Work instructions
A single number is the answer here: the count of lines in the records below in which the word "went" appears.

Task material
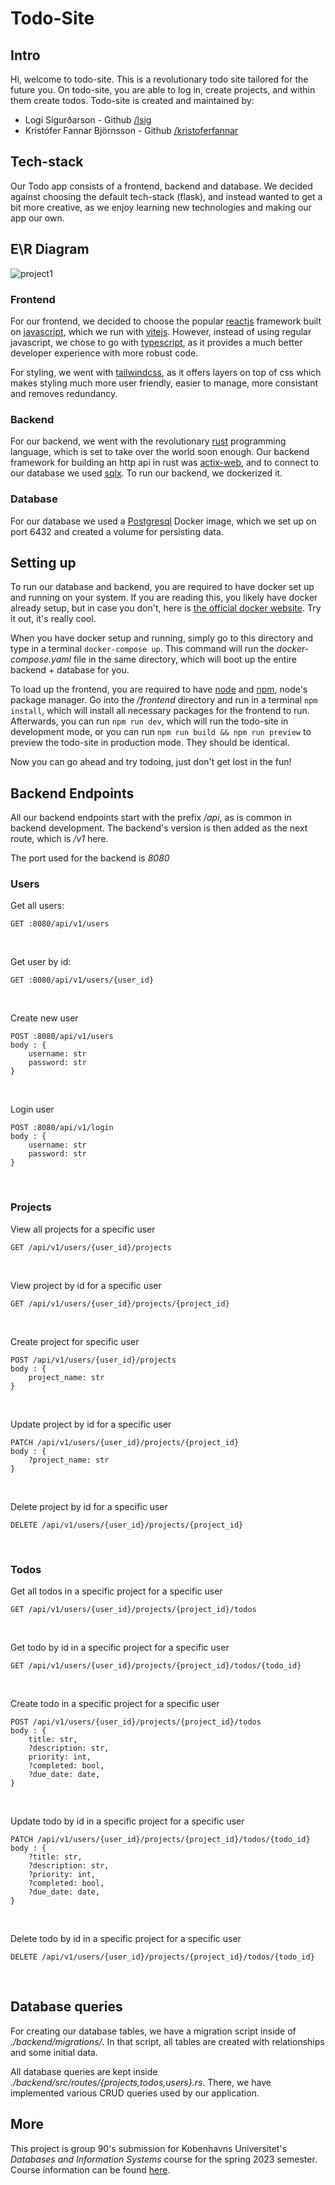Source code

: # Todo-Site

## Intro

Hi, welcome to todo-site. This is a revolutionary todo site tailored for the future you. On todo-site, you are able to log in, create projects, and within them create todos. Todo-site is created and maintained by:

- Logi Sigurðarson - Github [/lsig](https://github.com/lsig)
- Kristófer Fannar Björnsson - Github [/kristoferfannar](https://github.com/kristoferfannar)

## Tech-stack

Our Todo app consists of a frontend, backend and database. We decided against choosing the default tech-stack (flask), and instead wanted to get a bit more creative, as we enjoy learning new technologies and making our app our own.

## E\R Diagram
![project1](https://github.com/lsig/todo-site/assets/89947902/a397b8d3-6c22-44b6-bb38-2fabb79c0519)


### Frontend

For our frontend, we decided to choose the popular [reactjs](https://react.dev/) framework built on [javascript](https://developer.mozilla.org/en-US/docs/Glossary/JavaScript), which we run with [vitejs](https://vitejs.dev/). However, instead of using regular javascript, we chose to go with [typescript](https://www.typescriptlang.org/), as it provides a much better developer experience with more robust code.

For styling, we went with [tailwindcss](https://tailwindcss.com/), as it offers layers on top of css which makes styling much more user friendly, easier to manage, more consistant and removes redundancy.

### Backend

For our backend, we went with the revolutionary [rust](https://www.rust-lang.org/) programming language, which is set to take over the world soon enough. Our backend framework for building an http api in rust was [actix-web](https://actix.rs/), and to connect to our database we used [sqlx](https://github.com/launchbadge/sqlx). To run our backend, we dockerized it.

### Database

For our database we used a [Postgresql](https://www.postgresql.org/) Docker image, which we set up on port 6432 and created a volume for persisting data.

## Setting up

To run our database and backend, you are required to have docker set up and running on your system. If you are reading this, you likely have docker already setup, but in case you don't, here is [the official docker website](https://www.docker.com/get-started/). Try it out, it's really cool.

When you have docker setup and running, simply go to this directory and type in a terminal `docker-compose up`. This command will run the _docker-compose.yaml_ file in the same directory, which will boot up the entire backend + database for you.

To load up the frontend, you are required to have [node](https://nodejs.org/en) and [npm](https://www.npmjs.com/), node's package manager. Go into the _/frontend_ directory and run in a terminal `npm install`, which will install all necessary packages for the frontend to run. Afterwards, you can run `npm run dev`, which will run the todo-site in development mode, or you can run `npm run build && npm run preview` to preview the todo-site in production mode. They should be identical.

Now you can go ahead and try todoing, just don't get lost in the fun!

## Backend Endpoints

All our backend endpoints start with the prefix _/api_, as is common in backend development. The backend's version is then added as the next route, which is _/v1_ here.

The port used for the backend is _8080_

### Users

Get all users:

    GET :8080/api/v1/users

<br>

Get user by id:

    GET :8080/api/v1/users/{user_id}

<br>

Create new user

    POST :8080/api/v1/users
    body : {
        username: str
        password: str
    }

<br>

Login user

    POST :8080/api/v1/login
    body : {
        username: str
        password: str
    }

<br>

### Projects

View all projects for a specific user

    GET /api/v1/users/{user_id}/projects

<br>

View project by id for a specific user

    GET /api/v1/users/{user_id}/projects/{project_id}

<br>

Create project for specific user

    POST /api/v1/users/{user_id}/projects
    body : {
        project_name: str
    }

<br>

Update project by id for a specific user

    PATCH /api/v1/users/{user_id}/projects/{project_id}
    body : {
        ?project_name: str
    }

<br>

Delete project by id for a specific user

    DELETE /api/v1/users/{user_id}/projects/{project_id}

<br>

### Todos

Get all todos in a specific project for a specific user

    GET /api/v1/users/{user_id}/projects/{project_id}/todos

<br>

Get todo by id in a specific project for a specific user

    GET /api/v1/users/{user_id}/projects/{project_id}/todos/{todo_id}

<br>

Create todo in a specific project for a specific user

    POST /api/v1/users/{user_id}/projects/{project_id}/todos
    body : {
        title: str,
        ?description: str,
        priority: int,
        ?completed: bool,
        ?due_date: date,
    }

<br>

Update todo by id in a specific project for a specific user

    PATCH /api/v1/users/{user_id}/projects/{project_id}/todos/{todo_id}
    body : {
        ?title: str,
        ?description: str,
        ?priority: int,
        ?completed: bool,
        ?due_date: date,
    }

<br>

Delete todo by id in a specific project for a specific user

    DELETE /api/v1/users/{user_id}/projects/{project_id}/todos/{todo_id}

<br>

## Database queries

For creating our database tables, we have a migration script inside of _./backend/migrations/_. In that script, all tables are created with relationships and some initial data.

All database queries are kept inside _./backend/src/routes/{projects,todos,users}.rs_. There, we have implemented various CRUD queries used by our application.

## More

This project is group 90's submission for Kobenhavns Universitet's _Databases and Information Systems_ course for the spring 2023 semester. Course information can be found [here](https://kurser.ku.dk/course/ndab21010u).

Exercise solution
2